Listed records:

▬▬▬▬▬▬

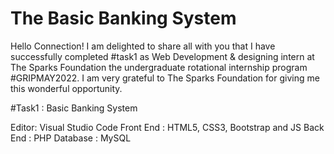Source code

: # The Basic Banking System
Hello Connection!
I am delighted to share all with you that I have successfully completed #task1 as Web Development & designing intern at The Sparks Foundation the undergraduate rotational internship program #GRIPMAY2022. I am very grateful to The Sparks Foundation for giving me this wonderful opportunity.

#Task1 : Basic Banking System

Editor: Visual Studio Code
Front End : HTML5, CSS3, Bootstrap and JS
Back End : PHP
Database : MySQL
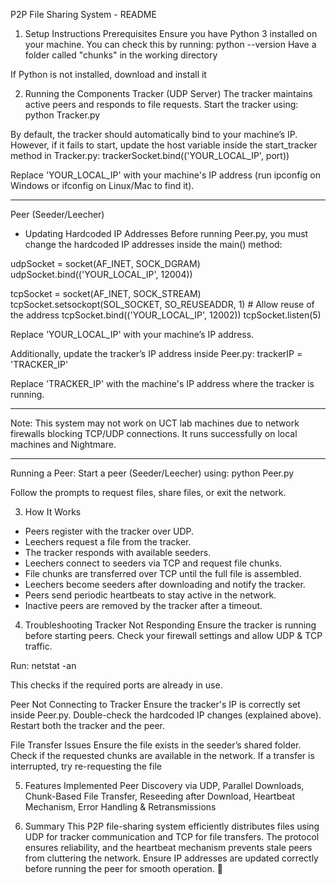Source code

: P2P File Sharing System - README

1. Setup Instructions
Prerequisites
Ensure you have Python 3 installed on your machine. You can check this by running:
python --version
Have a folder called "chunks" in the working directory

If Python is not installed, download and install it

2. Running the Components
Tracker (UDP Server)
The tracker maintains active peers and responds to file requests.
Start the tracker using:
python Tracker.py

By default, the tracker should automatically bind to your machine’s IP. However, if it fails to start, update the host variable inside the start_tracker method in Tracker.py:
trackerSocket.bind(('YOUR_LOCAL_IP', port))

Replace 'YOUR_LOCAL_IP' with your machine's IP address (run ipconfig on Windows or ifconfig on Linux/Mac to find it).

------------------
Peer (Seeder/Leecher)
* Updating Hardcoded IP Addresses
Before running Peer.py, you must change the hardcoded IP addresses inside the main() method:

udpSocket = socket(AF_INET, SOCK_DGRAM)
udpSocket.bind(('YOUR_LOCAL_IP', 12004))

tcpSocket = socket(AF_INET, SOCK_STREAM)
tcpSocket.setsockopt(SOL_SOCKET, SO_REUSEADDR, 1)  # Allow reuse of the address
tcpSocket.bind(('YOUR_LOCAL_IP', 12002))
tcpSocket.listen(5)

Replace 'YOUR_LOCAL_IP' with your machine’s IP address.

Additionally, update the tracker’s IP address inside Peer.py:
trackerIP = 'TRACKER_IP'

Replace 'TRACKER_IP' with the machine's IP address where the tracker is running.
___________________________________________________________
Note: This system may not work on UCT lab machines due to network firewalls blocking TCP/UDP connections. It runs successfully on local machines and Nightmare.
___________________________________________________________

Running a Peer:
Start a peer (Seeder/Leecher) using:
python Peer.py

Follow the prompts to request files, share files, or exit the network.

3. How It Works
- Peers register with the tracker over UDP.
- Leechers request a file from the tracker.
- The tracker responds with available seeders.
- Leechers connect to seeders via TCP and request file chunks.
- File chunks are transferred over TCP until the full file is assembled.
- Leechers become seeders after downloading and notify the tracker.
- Peers send periodic heartbeats to stay active in the network. 
- Inactive peers are removed by the tracker after a timeout.

4. Troubleshooting
Tracker Not Responding
Ensure the tracker is running before starting peers.
Check your firewall settings and allow UDP & TCP traffic.

Run:
netstat -an

This checks if the required ports are already in use.

Peer Not Connecting to Tracker
Ensure the tracker's IP is correctly set inside Peer.py.
Double-check the hardcoded IP changes (explained above).
Restart both the tracker and the peer.

File Transfer Issues
Ensure the file exists in the seeder’s shared folder.
Check if the requested chunks are available in the network.
If a transfer is interrupted, try re-requesting the file

5. Features Implemented
Peer Discovery via UDP, Parallel Downloads, Chunk-Based File Transfer, Reseeding after Download,  Heartbeat Mechanism, Error Handling & Retransmissions

6. Summary
This P2P file-sharing system efficiently distributes files using UDP for tracker communication and TCP for file transfers. The protocol ensures reliability, and the heartbeat mechanism prevents stale peers from cluttering the network.
Ensure IP addresses are updated correctly before running the peer for smooth operation. 🚀
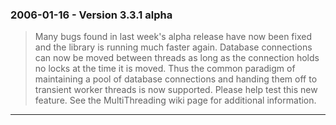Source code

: ### 2006\-01\-16 \- Version 3\.3\.1 alpha


> Many bugs found in last week's alpha release have now been fixed and
>  the library is running much faster again.
>  Database connections can now be moved between threads as long as the
>  connection holds no locks at the time it is moved. Thus the common
>  paradigm of maintaining a pool of database connections and handing
>  them off to transient worker threads is now supported.
>  Please help test this new feature.
>  See the MultiThreading wiki page for additional
>  information.



---

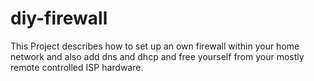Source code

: # diy-firewall
This Project describes how to set up an own firewall within your home network and also add dns and dhcp and free yourself from your mostly remote controlled ISP hardware.
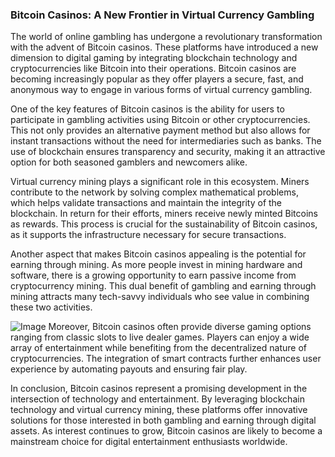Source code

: ### Bitcoin Casinos: A New Frontier in Virtual Currency Gambling

The world of online gambling has undergone a revolutionary transformation with the advent of Bitcoin casinos. These platforms have introduced a new dimension to digital gaming by integrating blockchain technology and cryptocurrencies like Bitcoin into their operations. Bitcoin casinos are becoming increasingly popular as they offer players a secure, fast, and anonymous way to engage in various forms of virtual currency gambling.

One of the key features of Bitcoin casinos is the ability for users to participate in gambling activities using Bitcoin or other cryptocurrencies. This not only provides an alternative payment method but also allows for instant transactions without the need for intermediaries such as banks. The use of blockchain ensures transparency and security, making it an attractive option for both seasoned gamblers and newcomers alike.

Virtual currency mining plays a significant role in this ecosystem. Miners contribute to the network by solving complex mathematical problems, which helps validate transactions and maintain the integrity of the blockchain. In return for their efforts, miners receive newly minted Bitcoins as rewards. This process is crucial for the sustainability of Bitcoin casinos, as it supports the infrastructure necessary for secure transactions.

Another aspect that makes Bitcoin casinos appealing is the potential for earning through mining. As more people invest in mining hardware and software, there is a growing opportunity to earn passive income from cryptocurrency mining. This dual benefit of gambling and earning through mining attracts many tech-savvy individuals who see value in combining these two activities.


![Image](https://github.com/user-attachments/assets/b8266eee-691e-4ee1-99ef-bfa10d234fd4)
Moreover, Bitcoin casinos often provide diverse gaming options ranging from classic slots to live dealer games. Players can enjoy a wide array of entertainment while benefiting from the decentralized nature of cryptocurrencies. The integration of smart contracts further enhances user experience by automating payouts and ensuring fair play.

In conclusion, Bitcoin casinos represent a promising development in the intersection of technology and entertainment. By leveraging blockchain technology and virtual currency mining, these platforms offer innovative solutions for those interested in both gambling and earning through digital assets. As interest continues to grow, Bitcoin casinos are likely to become a mainstream choice for digital entertainment enthusiasts worldwide.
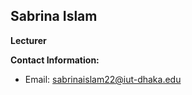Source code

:## Sabrina Islam  
**Lecturer**  

**Contact Information:**  
- Email: [sabrinaislam22@iut-dhaka.edu](mailto:sabrinaislam22@iut-dhaka.edu)
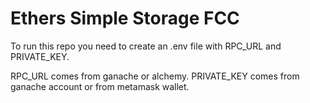 # Ethers Simple Storage FCC

To run this repo you need to create an .env file
with RPC_URL and PRIVATE_KEY.

RPC_URL comes from ganache or alchemy.
PRIVATE_KEY comes from ganache account or from metamask wallet.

▬▬▬▬▬▬

What is being asked: "Hello Connection!" marks the last line to keep. Retype every line from the start of the entries through that one, exactly, and drop the pictures.

Result:
Source code

: # The Basic Banking System
Hello Connection!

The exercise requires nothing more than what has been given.